Jamrin (جمرين; transliteration: Jamrīn, also spelled Jimrin, Jemrin and Jemarrin) is a village in southern Syria, administratively part of the Daraa Governorate, located east of Daraa and immediately north of Bosra. Other nearby localities include Maaraba to the west, Kharaba to the northwest, al-Mujaymer to the north and al-Qurayya to the east. According to the Syria Central Bureau of Statistics (CBS), Jamrin had a population of 1,000 in the 2004 census. Its inhabitants are Sunni Muslim.

==History==
===Antiquity===
Immediately north of Jamrin is the Roman-era Jamrin Bridge. In 543, during the Byzantine era, a church dedicated to St. Stephen was built in Jamrin.

===Ottoman era===
In 1596 it appeared in the Ottoman tax registers under the name of Jimrin, being part of the nahiya (subdistrict) of Bani Nasiyya in the Qada Hauran. It had an entirely Muslim population consisting of 15 households and 5 bachelors. They paid a fixed tax-rate of 40% on agricultural products, including wheat, barley, summer crops, in addition to occasional revenues; a total of 6,330 akçe.

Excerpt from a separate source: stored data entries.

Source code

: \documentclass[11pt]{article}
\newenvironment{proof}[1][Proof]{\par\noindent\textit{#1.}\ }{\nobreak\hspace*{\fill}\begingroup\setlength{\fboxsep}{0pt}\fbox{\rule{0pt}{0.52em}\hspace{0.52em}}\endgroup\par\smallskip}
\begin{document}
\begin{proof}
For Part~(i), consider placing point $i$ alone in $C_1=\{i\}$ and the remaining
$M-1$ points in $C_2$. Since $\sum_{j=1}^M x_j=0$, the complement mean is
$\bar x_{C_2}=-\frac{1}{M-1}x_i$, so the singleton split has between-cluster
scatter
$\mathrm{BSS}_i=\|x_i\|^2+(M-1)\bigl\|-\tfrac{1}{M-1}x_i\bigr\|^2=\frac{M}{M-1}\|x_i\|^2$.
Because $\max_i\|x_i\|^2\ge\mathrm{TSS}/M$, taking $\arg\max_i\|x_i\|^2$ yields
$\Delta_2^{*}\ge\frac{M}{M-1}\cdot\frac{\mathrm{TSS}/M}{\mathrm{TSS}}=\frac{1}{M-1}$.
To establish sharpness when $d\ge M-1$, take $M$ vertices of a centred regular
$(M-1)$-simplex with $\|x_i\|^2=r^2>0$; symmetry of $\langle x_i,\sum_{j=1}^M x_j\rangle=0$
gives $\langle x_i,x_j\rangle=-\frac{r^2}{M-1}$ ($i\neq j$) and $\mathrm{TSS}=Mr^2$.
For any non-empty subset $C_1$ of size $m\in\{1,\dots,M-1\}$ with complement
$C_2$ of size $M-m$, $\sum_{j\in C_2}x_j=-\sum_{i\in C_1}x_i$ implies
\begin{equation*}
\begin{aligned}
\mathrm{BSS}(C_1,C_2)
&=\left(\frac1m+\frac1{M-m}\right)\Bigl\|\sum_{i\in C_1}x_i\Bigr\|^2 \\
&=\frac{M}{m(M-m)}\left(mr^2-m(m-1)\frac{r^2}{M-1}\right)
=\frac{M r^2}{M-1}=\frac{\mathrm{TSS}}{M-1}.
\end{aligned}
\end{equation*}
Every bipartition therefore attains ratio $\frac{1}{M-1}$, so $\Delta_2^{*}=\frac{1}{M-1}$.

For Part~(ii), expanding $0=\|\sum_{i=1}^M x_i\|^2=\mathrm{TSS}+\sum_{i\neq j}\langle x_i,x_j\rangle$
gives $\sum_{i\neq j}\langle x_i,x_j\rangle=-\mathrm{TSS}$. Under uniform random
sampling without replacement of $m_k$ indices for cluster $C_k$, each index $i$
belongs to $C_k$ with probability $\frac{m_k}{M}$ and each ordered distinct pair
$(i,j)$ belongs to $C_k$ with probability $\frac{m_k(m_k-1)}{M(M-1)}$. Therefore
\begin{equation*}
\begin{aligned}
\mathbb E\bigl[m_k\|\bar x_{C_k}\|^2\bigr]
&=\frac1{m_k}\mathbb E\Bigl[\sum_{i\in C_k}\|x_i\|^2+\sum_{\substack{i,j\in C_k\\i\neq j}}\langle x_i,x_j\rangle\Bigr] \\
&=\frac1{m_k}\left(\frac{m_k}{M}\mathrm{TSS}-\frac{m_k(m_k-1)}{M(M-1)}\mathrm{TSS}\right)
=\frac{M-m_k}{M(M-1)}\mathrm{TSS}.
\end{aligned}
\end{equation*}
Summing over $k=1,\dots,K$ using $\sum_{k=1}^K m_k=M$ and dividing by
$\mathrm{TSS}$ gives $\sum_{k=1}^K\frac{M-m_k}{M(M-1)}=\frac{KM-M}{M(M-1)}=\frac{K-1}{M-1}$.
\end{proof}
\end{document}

In 1838, it was noted as a ruin, Jemurrin, situated in "the Nukra [Hauran plain], east of Al-Shaykh Maskin".

===Modern era===
As of the 1980s, Jamrin's inhabitants belonged to three clans, with the office of the village's mukhtar (headman) being traditionally filled by members of the Kafarnah clan.